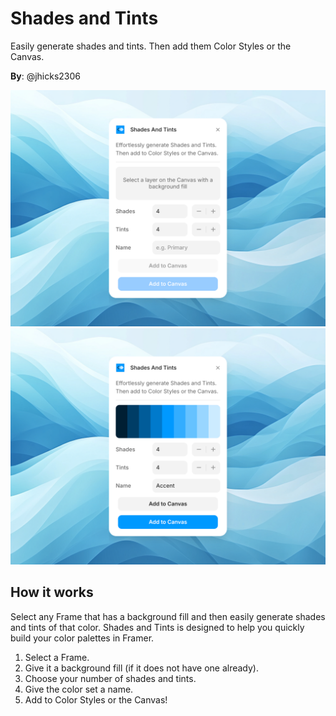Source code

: # Shades and Tints

Easily generate shades and tints. Then add them Color Styles or the Canvas.

**By**: @jhicks2306

![Shades and Tints Plugin](public/shades-and-tints-thumbnail-1.png)
![Shades and Tints Plugin](public/shades-and-tints-thumbnail-2.png)

## How it works

Select any Frame that has a background fill and then easily generate shades and tints of that color. Shades and Tints is designed to help you quickly build your color palettes in Framer.

1. Select a Frame.
2. Give it a background fill (if it does not have one already).
3. Choose your number of shades and tints.
4. Give the color set a name.
5. Add to Color Styles or the Canvas!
--*--
- Directions
Nothing should appear in the answer except the lines from the one containing "## How it works" to the end of the data above, reproduced exactly.

- Written reply
## How it works

Select any Frame that has a background fill and then easily generate shades and tints of that color. Shades and Tints is designed to help you quickly build your color palettes in Framer.

1. Select a Frame.
2. Give it a background fill (if it does not have one already).
3. Choose your number of shades and tints.
4. Give the color set a name.
5. Add to Color Styles or the Canvas!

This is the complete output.